WHAT TO DO: The answer must consist of every record below, transcribed exactly.

Stored data:
####################
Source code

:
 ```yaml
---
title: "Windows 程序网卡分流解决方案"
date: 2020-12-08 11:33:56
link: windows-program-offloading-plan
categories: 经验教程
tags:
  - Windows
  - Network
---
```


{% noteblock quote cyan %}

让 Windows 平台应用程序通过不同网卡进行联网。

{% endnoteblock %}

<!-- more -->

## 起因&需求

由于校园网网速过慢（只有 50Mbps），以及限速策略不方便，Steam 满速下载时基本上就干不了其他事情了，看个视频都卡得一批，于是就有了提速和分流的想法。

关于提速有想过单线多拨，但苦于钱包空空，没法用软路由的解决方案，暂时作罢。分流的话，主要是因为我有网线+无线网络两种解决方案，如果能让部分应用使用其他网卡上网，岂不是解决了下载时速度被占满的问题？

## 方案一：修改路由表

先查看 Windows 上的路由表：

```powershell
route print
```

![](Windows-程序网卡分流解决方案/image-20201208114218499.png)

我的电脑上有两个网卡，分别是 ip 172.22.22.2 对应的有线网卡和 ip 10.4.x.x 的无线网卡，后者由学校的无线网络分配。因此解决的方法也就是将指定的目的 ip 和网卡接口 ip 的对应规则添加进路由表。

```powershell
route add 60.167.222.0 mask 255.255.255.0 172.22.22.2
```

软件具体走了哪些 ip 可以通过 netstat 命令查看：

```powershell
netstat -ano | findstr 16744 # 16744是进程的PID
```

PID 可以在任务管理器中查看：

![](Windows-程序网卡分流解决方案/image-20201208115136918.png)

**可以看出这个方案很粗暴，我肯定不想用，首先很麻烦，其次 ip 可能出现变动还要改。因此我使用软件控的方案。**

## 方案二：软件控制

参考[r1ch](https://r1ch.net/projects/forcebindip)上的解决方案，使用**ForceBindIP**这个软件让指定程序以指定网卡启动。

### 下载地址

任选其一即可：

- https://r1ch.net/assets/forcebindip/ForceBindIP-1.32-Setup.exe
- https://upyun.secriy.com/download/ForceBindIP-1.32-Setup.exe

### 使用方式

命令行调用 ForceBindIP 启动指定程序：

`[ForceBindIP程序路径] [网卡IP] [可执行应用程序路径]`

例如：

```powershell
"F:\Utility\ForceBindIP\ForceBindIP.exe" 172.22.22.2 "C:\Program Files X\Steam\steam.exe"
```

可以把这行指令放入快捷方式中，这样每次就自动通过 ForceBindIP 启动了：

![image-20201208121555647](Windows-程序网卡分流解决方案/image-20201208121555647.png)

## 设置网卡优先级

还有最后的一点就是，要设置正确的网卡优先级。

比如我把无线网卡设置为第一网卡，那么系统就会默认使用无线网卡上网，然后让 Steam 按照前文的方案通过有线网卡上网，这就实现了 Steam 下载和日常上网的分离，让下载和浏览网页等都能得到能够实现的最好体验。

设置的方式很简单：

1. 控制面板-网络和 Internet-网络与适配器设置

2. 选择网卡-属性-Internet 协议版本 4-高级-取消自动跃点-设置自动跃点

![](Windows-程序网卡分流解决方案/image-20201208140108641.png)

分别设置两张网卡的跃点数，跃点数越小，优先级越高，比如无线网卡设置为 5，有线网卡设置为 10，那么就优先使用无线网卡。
####################
OUTPUT OF THE EXERCISE:
Source code

:
 ```yaml
---
title: "Windows 程序网卡分流解决方案"
date: 2020-12-08 11:33:56
link: windows-program-offloading-plan
categories: 经验教程
tags:
  - Windows
  - Network
---
```


{% noteblock quote cyan %}

让 Windows 平台应用程序通过不同网卡进行联网。

{% endnoteblock %}

<!-- more -->

## 起因&需求

由于校园网网速过慢（只有 50Mbps），以及限速策略不方便，Steam 满速下载时基本上就干不了其他事情了，看个视频都卡得一批，于是就有了提速和分流的想法。

关于提速有想过单线多拨，但苦于钱包空空，没法用软路由的解决方案，暂时作罢。分流的话，主要是因为我有网线+无线网络两种解决方案，如果能让部分应用使用其他网卡上网，岂不是解决了下载时速度被占满的问题？

## 方案一：修改路由表

先查看 Windows 上的路由表：

```powershell
route print
```

![](Windows-程序网卡分流解决方案/image-20201208114218499.png)

我的电脑上有两个网卡，分别是 ip 172.22.22.2 对应的有线网卡和 ip 10.4.x.x 的无线网卡，后者由学校的无线网络分配。因此解决的方法也就是将指定的目的 ip 和网卡接口 ip 的对应规则添加进路由表。

```powershell
route add 60.167.222.0 mask 255.255.255.0 172.22.22.2
```

软件具体走了哪些 ip 可以通过 netstat 命令查看：

```powershell
netstat -ano | findstr 16744 # 16744是进程的PID
```

PID 可以在任务管理器中查看：

![](Windows-程序网卡分流解决方案/image-20201208115136918.png)

**可以看出这个方案很粗暴，我肯定不想用，首先很麻烦，其次 ip 可能出现变动还要改。因此我使用软件控的方案。**

## 方案二：软件控制

参考[r1ch](https://r1ch.net/projects/forcebindip)上的解决方案，使用**ForceBindIP**这个软件让指定程序以指定网卡启动。

### 下载地址

任选其一即可：

- https://r1ch.net/assets/forcebindip/ForceBindIP-1.32-Setup.exe
- https://upyun.secriy.com/download/ForceBindIP-1.32-Setup.exe

### 使用方式

命令行调用 ForceBindIP 启动指定程序：

`[ForceBindIP程序路径] [网卡IP] [可执行应用程序路径]`

例如：

```powershell
"F:\Utility\ForceBindIP\ForceBindIP.exe" 172.22.22.2 "C:\Program Files X\Steam\steam.exe"
```

可以把这行指令放入快捷方式中，这样每次就自动通过 ForceBindIP 启动了：

![image-20201208121555647](Windows-程序网卡分流解决方案/image-20201208121555647.png)

## 设置网卡优先级

还有最后的一点就是，要设置正确的网卡优先级。

比如我把无线网卡设置为第一网卡，那么系统就会默认使用无线网卡上网，然后让 Steam 按照前文的方案通过有线网卡上网，这就实现了 Steam 下载和日常上网的分离，让下载和浏览网页等都能得到能够实现的最好体验。

设置的方式很简单：

1. 控制面板-网络和 Internet-网络与适配器设置

2. 选择网卡-属性-Internet 协议版本 4-高级-取消自动跃点-设置自动跃点

![](Windows-程序网卡分流解决方案/image-20201208140108641.png)

分别设置两张网卡的跃点数，跃点数越小，优先级越高，比如无线网卡设置为 5，有线网卡设置为 10，那么就优先使用无线网卡。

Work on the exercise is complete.